Items from a dataset
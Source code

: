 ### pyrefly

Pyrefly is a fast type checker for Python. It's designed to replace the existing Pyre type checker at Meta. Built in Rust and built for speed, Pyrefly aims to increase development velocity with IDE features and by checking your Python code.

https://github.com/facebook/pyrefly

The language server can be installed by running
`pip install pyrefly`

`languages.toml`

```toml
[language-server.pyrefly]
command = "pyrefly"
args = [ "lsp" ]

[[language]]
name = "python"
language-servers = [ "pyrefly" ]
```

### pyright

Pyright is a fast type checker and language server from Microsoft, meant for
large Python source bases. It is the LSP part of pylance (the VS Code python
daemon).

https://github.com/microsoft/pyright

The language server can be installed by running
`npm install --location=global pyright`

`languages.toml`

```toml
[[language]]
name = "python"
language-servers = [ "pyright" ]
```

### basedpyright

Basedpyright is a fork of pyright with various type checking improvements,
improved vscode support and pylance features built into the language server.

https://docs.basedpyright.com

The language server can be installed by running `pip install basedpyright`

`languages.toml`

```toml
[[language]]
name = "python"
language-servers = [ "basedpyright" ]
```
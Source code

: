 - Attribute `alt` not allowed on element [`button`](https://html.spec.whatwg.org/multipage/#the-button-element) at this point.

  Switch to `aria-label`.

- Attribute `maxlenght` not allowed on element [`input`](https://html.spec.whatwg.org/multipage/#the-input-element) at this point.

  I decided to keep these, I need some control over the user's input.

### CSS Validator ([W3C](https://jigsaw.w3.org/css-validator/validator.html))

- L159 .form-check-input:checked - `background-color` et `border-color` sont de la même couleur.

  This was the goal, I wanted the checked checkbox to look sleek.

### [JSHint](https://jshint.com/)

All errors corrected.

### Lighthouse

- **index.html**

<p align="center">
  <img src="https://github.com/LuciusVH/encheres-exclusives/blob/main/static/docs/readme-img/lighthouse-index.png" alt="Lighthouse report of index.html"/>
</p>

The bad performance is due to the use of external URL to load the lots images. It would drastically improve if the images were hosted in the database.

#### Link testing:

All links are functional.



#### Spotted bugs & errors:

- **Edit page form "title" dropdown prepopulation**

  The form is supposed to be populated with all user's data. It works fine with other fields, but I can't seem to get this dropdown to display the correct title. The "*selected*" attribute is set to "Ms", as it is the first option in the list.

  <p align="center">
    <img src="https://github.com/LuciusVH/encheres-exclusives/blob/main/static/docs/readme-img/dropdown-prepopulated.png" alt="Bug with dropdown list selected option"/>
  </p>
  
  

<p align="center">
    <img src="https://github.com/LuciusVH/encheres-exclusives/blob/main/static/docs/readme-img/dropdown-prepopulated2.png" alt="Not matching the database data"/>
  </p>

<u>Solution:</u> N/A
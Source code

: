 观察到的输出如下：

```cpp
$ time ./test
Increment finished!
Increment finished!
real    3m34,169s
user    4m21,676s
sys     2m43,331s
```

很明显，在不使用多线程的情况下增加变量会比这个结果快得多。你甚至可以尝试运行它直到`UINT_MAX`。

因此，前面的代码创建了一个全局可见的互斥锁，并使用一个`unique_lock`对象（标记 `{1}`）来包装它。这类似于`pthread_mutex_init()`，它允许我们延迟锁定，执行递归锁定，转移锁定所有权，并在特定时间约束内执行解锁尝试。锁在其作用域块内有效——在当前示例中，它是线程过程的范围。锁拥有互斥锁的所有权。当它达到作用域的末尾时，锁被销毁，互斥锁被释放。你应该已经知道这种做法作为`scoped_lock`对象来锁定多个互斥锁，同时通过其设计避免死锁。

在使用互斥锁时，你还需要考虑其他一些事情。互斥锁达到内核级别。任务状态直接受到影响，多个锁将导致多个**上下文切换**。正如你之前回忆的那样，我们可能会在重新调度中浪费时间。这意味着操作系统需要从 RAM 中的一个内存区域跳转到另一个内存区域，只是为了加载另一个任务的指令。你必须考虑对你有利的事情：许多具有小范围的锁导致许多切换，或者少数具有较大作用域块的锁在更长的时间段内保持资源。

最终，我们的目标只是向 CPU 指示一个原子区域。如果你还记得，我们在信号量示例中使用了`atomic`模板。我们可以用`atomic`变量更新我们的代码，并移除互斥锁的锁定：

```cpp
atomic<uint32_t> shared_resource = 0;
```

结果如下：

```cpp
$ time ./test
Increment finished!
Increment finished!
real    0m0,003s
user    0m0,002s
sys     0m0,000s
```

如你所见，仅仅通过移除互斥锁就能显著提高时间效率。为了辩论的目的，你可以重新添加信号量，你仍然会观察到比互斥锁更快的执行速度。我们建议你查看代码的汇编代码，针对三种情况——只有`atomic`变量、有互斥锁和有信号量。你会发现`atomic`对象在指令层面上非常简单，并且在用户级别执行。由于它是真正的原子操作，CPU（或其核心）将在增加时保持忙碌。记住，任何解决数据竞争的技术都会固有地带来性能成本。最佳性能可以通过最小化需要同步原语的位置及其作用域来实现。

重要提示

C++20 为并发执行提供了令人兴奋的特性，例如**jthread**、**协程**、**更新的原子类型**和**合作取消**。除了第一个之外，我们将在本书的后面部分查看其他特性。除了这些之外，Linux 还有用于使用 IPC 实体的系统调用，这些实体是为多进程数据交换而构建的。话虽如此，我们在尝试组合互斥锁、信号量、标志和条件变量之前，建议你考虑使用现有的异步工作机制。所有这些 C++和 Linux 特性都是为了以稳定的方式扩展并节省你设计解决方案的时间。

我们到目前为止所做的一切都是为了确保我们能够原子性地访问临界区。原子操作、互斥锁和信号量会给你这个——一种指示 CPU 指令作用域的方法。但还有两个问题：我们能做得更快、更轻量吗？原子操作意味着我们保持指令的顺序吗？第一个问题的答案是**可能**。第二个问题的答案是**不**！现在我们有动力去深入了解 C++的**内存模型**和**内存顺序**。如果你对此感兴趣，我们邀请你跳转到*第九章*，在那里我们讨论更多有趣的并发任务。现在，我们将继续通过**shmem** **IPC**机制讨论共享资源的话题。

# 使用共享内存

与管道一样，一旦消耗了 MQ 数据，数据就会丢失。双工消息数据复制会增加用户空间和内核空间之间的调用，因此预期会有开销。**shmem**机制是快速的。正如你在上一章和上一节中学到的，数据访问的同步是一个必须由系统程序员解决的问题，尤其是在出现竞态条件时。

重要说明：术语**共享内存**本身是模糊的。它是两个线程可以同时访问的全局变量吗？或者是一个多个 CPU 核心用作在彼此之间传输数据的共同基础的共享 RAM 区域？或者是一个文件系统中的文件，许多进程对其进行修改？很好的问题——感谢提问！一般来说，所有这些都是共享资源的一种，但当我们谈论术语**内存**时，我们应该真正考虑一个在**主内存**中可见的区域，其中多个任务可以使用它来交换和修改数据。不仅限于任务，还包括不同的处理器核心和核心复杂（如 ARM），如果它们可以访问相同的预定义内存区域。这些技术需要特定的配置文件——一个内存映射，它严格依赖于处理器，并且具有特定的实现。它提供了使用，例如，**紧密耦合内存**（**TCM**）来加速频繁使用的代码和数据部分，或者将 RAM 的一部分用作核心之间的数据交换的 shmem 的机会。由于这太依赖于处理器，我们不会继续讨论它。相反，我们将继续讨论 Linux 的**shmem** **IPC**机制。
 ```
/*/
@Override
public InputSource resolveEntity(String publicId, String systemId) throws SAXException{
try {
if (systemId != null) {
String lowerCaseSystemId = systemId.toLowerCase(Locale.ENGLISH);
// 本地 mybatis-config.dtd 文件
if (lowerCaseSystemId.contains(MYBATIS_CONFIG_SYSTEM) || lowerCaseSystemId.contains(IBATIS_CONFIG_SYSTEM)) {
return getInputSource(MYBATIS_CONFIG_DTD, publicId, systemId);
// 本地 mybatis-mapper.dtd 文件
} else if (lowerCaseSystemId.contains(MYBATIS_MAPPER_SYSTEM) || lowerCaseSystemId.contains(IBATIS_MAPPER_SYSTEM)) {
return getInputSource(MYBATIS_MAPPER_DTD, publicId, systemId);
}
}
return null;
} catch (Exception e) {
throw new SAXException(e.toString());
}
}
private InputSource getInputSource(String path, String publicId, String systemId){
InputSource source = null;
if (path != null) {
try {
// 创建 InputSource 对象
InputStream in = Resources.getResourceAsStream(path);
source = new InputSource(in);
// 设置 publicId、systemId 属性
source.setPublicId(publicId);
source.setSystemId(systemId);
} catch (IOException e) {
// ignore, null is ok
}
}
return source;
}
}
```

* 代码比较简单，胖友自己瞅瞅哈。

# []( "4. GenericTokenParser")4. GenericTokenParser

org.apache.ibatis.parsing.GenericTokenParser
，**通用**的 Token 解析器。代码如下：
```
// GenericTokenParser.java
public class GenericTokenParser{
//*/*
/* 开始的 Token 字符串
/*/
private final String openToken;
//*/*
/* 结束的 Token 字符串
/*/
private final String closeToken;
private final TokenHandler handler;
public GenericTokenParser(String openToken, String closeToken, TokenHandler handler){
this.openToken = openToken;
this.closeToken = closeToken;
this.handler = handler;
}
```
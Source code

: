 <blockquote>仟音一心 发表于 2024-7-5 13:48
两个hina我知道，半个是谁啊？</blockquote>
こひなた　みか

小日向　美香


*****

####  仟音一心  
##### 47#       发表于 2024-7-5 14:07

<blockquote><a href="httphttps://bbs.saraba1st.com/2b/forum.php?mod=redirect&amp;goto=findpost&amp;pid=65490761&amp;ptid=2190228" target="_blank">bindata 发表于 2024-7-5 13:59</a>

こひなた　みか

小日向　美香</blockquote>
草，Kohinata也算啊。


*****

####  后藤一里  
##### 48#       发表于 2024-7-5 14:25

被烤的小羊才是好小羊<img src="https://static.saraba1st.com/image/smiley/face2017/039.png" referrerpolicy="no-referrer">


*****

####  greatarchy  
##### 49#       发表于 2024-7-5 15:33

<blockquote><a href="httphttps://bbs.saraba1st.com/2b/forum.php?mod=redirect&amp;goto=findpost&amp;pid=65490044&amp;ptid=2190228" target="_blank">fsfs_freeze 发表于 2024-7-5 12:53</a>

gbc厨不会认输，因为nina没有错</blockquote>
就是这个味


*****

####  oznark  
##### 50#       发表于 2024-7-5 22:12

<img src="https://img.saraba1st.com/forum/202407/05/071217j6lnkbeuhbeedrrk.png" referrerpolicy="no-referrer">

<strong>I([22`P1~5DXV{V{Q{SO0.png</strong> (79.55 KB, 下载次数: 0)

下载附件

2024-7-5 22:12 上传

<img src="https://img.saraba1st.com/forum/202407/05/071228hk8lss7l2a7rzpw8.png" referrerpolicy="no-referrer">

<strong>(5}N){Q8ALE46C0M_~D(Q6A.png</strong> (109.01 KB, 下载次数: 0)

Problem:
The lines above that hold the word "return" should be found and copied out.

Solution to the exercise:
return getInputSource(MYBATIS_CONFIG_DTD, publicId, systemId);
return getInputSource(MYBATIS_MAPPER_DTD, publicId, systemId);
return null;
return source;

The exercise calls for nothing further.